Omit the pictures and copy the entries exactly.

☆ ☆ ☆ ☆ ☆

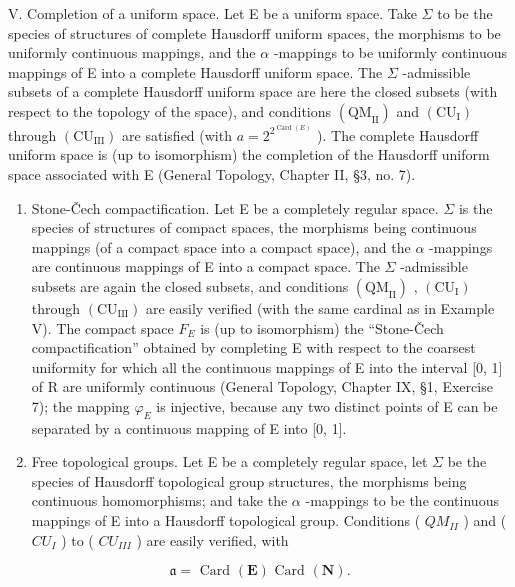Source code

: V. Completion of a uniform space. Let E be a uniform space. Take \(\Sigma\) to be the species of structures of complete Hausdorff uniform spaces, the morphisms to be uniformly continuous mappings, and the \(\alpha\) -mappings to be uniformly continuous mappings of E into a complete Hausdorff uniform space. The \(\Sigma\) -admissible subsets of a complete Hausdorff uniform space are here the closed subsets (with respect to the topology of the space), and conditions \((\mathrm{QM}_{\mathrm{II}})\) and \((\mathrm{CU}_{\mathrm{I}})\) through \((\mathrm{CU}_{\mathrm{III}})\) are satisfied (with \(a = 2^{2^{\operatorname{Card}(E)}}\) ). The complete Hausdorff uniform space is (up to isomorphism) the completion of the Hausdorff uniform space associated with E (General Topology, Chapter II, §3, no. 7).

\begin{enumerate}
\def\labelenumi{\Roman{enumi}.}
\setcounter{enumi}{5}
\item
  Stone-Čech compactification. Let E be a completely regular space. \(\Sigma\) is the species of structures of compact spaces, the morphisms being continuous mappings (of a compact space into a compact space), and the \(\alpha\) -mappings are continuous mappings of E into a compact space. The \(\Sigma\) -admissible subsets are again the closed subsets, and conditions \((\mathrm{QM}_{\mathrm{II}})\) , \((\mathrm{CU}_{\mathrm{I}})\) through \((\mathrm{CU}_{\mathrm{III}})\) are easily verified (with the same cardinal as in Example V). The compact space \(F_{E}\) is (up to isomorphism) the ``Stone-Čech compactification'' obtained by completing E with respect to the coarsest uniformity for which all the continuous mappings of E into the interval {[}0, 1{]} of R are uniformly continuous (General Topology, Chapter IX, §1, Exercise 7); the mapping \(\varphi_{E}\) is injective, because any two distinct points of E can be separated by a continuous mapping of E into {[}0, 1{]}.
\item
  Free topological groups. Let E be a completely regular space, let \(\Sigma\) be the species of Hausdorff topological group structures, the morphisms being continuous homomorphisms; and take the \(\alpha\) -mappings to be the continuous mappings of E into a Hausdorff topological group. Conditions ( \(QM_{II}\) ) and ( \(CU_{I}\) ) to ( \(CU_{III}\) ) are easily verified, with
\end{enumerate}

\[
\mathfrak {a} = \text { Card } (\mathbf {E}) \text { Card } (\mathbf {N}).
\]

☆ ☆ ☆ ☆ ☆

Finished exercise:
Source code

: V. Completion of a uniform space. Let E be a uniform space. Take \(\Sigma\) to be the species of structures of complete Hausdorff uniform spaces, the morphisms to be uniformly continuous mappings, and the \(\alpha\) -mappings to be uniformly continuous mappings of E into a complete Hausdorff uniform space. The \(\Sigma\) -admissible subsets of a complete Hausdorff uniform space are here the closed subsets (with respect to the topology of the space), and conditions \((\mathrm{QM}_{\mathrm{II}})\) and \((\mathrm{CU}_{\mathrm{I}})\) through \((\mathrm{CU}_{\mathrm{III}})\) are satisfied (with \(a = 2^{2^{\operatorname{Card}(E)}}\) ). The complete Hausdorff uniform space is (up to isomorphism) the completion of the Hausdorff uniform space associated with E (General Topology, Chapter II, §3, no. 7).

\begin{enumerate}
\def\labelenumi{\Roman{enumi}.}
\setcounter{enumi}{5}
\item
  Stone-Čech compactification. Let E be a completely regular space. \(\Sigma\) is the species of structures of compact spaces, the morphisms being continuous mappings (of a compact space into a compact space), and the \(\alpha\) -mappings are continuous mappings of E into a compact space. The \(\Sigma\) -admissible subsets are again the closed subsets, and conditions \((\mathrm{QM}_{\mathrm{II}})\) , \((\mathrm{CU}_{\mathrm{I}})\) through \((\mathrm{CU}_{\mathrm{III}})\) are easily verified (with the same cardinal as in Example V). The compact space \(F_{E}\) is (up to isomorphism) the ``Stone-Čech compactification'' obtained by completing E with respect to the coarsest uniformity for which all the continuous mappings of E into the interval {[}0, 1{]} of R are uniformly continuous (General Topology, Chapter IX, §1, Exercise 7); the mapping \(\varphi_{E}\) is injective, because any two distinct points of E can be separated by a continuous mapping of E into {[}0, 1{]}.
\item
  Free topological groups. Let E be a completely regular space, let \(\Sigma\) be the species of Hausdorff topological group structures, the morphisms being continuous homomorphisms; and take the \(\alpha\) -mappings to be the continuous mappings of E into a Hausdorff topological group. Conditions ( \(QM_{II}\) ) and ( \(CU_{I}\) ) to ( \(CU_{III}\) ) are easily verified, with
\end{enumerate}

\[
\mathfrak {a} = \text { Card } (\mathbf {E}) \text { Card } (\mathbf {N}).
\]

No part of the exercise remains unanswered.